An exact copy of the data below is required; return it in full.
** Available data follows **
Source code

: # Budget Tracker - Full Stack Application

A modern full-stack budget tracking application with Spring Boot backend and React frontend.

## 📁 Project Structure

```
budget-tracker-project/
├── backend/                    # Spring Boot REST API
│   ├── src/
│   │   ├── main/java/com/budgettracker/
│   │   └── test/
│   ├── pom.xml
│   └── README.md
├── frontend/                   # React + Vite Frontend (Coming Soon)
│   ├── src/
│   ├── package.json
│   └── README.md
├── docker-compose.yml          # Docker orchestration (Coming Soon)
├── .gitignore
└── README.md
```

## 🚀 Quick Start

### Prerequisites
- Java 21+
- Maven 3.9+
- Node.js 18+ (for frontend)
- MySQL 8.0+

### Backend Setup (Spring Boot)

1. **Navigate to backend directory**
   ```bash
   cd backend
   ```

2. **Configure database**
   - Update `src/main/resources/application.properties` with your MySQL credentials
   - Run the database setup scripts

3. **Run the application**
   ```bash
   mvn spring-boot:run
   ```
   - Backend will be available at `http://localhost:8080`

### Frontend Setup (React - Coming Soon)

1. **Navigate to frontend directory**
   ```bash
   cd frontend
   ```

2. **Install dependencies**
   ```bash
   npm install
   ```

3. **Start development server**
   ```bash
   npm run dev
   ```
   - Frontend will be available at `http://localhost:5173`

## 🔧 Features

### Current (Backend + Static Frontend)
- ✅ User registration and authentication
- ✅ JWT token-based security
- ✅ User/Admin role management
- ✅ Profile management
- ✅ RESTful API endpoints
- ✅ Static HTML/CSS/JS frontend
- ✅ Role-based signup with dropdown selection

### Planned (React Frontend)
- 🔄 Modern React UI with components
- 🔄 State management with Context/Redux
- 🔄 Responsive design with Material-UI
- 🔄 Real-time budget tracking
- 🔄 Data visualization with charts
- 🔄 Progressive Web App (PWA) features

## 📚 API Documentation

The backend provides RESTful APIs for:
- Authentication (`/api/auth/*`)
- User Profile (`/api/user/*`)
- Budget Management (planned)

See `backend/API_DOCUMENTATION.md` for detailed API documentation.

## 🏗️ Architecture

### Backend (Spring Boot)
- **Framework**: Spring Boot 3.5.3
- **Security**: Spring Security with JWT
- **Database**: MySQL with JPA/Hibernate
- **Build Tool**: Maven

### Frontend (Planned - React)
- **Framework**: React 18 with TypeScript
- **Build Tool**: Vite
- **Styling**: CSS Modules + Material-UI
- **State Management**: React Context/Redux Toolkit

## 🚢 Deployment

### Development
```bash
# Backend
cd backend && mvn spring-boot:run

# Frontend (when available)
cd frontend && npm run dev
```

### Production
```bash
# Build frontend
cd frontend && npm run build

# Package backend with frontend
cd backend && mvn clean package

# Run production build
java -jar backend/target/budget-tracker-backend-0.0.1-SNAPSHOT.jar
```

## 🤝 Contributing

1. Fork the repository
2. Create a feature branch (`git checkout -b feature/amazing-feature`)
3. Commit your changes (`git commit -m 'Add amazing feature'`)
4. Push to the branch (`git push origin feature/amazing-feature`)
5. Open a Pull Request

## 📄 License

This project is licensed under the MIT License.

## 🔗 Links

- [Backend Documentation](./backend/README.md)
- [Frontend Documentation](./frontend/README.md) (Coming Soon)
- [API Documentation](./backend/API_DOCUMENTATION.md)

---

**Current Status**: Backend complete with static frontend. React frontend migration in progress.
** End of Available data **
_Task result_
Source code

: # Budget Tracker - Full Stack Application

A modern full-stack budget tracking application with Spring Boot backend and React frontend.

## 📁 Project Structure

```
budget-tracker-project/
├── backend/                    # Spring Boot REST API
│   ├── src/
│   │   ├── main/java/com/budgettracker/
│   │   └── test/
│   ├── pom.xml
│   └── README.md
├── frontend/                   # React + Vite Frontend (Coming Soon)
│   ├── src/
│   ├── package.json
│   └── README.md
├── docker-compose.yml          # Docker orchestration (Coming Soon)
├── .gitignore
└── README.md
```

## 🚀 Quick Start

### Prerequisites
- Java 21+
- Maven 3.9+
- Node.js 18+ (for frontend)
- MySQL 8.0+

### Backend Setup (Spring Boot)

1. **Navigate to backend directory**
   ```bash
   cd backend
   ```

2. **Configure database**
   - Update `src/main/resources/application.properties` with your MySQL credentials
   - Run the database setup scripts

3. **Run the application**
   ```bash
   mvn spring-boot:run
   ```
   - Backend will be available at `http://localhost:8080`

### Frontend Setup (React - Coming Soon)

1. **Navigate to frontend directory**
   ```bash
   cd frontend
   ```

2. **Install dependencies**
   ```bash
   npm install
   ```

3. **Start development server**
   ```bash
   npm run dev
   ```
   - Frontend will be available at `http://localhost:5173`

## 🔧 Features

### Current (Backend + Static Frontend)
- ✅ User registration and authentication
- ✅ JWT token-based security
- ✅ User/Admin role management
- ✅ Profile management
- ✅ RESTful API endpoints
- ✅ Static HTML/CSS/JS frontend
- ✅ Role-based signup with dropdown selection

### Planned (React Frontend)
- 🔄 Modern React UI with components
- 🔄 State management with Context/Redux
- 🔄 Responsive design with Material-UI
- 🔄 Real-time budget tracking
- 🔄 Data visualization with charts
- 🔄 Progressive Web App (PWA) features

## 📚 API Documentation

The backend provides RESTful APIs for:
- Authentication (`/api/auth/*`)
- User Profile (`/api/user/*`)
- Budget Management (planned)

See `backend/API_DOCUMENTATION.md` for detailed API documentation.

## 🏗️ Architecture

### Backend (Spring Boot)
- **Framework**: Spring Boot 3.5.3
- **Security**: Spring Security with JWT
- **Database**: MySQL with JPA/Hibernate
- **Build Tool**: Maven

### Frontend (Planned - React)
- **Framework**: React 18 with TypeScript
- **Build Tool**: Vite
- **Styling**: CSS Modules + Material-UI
- **State Management**: React Context/Redux Toolkit

## 🚢 Deployment

### Development
```bash
# Backend
cd backend && mvn spring-boot:run

# Frontend (when available)
cd frontend && npm run dev
```

### Production
```bash
# Build frontend
cd frontend && npm run build

# Package backend with frontend
cd backend && mvn clean package

# Run production build
java -jar backend/target/budget-tracker-backend-0.0.1-SNAPSHOT.jar
```

## 🤝 Contributing

1. Fork the repository
2. Create a feature branch (`git checkout -b feature/amazing-feature`)
3. Commit your changes (`git commit -m 'Add amazing feature'`)
4. Push to the branch (`git push origin feature/amazing-feature`)
5. Open a Pull Request

## 📄 License

This project is licensed under the MIT License.

## 🔗 Links

- [Backend Documentation](./backend/README.md)
- [Frontend Documentation](./frontend/README.md) (Coming Soon)
- [API Documentation](./backend/API_DOCUMENTATION.md)

---

**Current Status**: Backend complete with static frontend. React frontend migration in progress.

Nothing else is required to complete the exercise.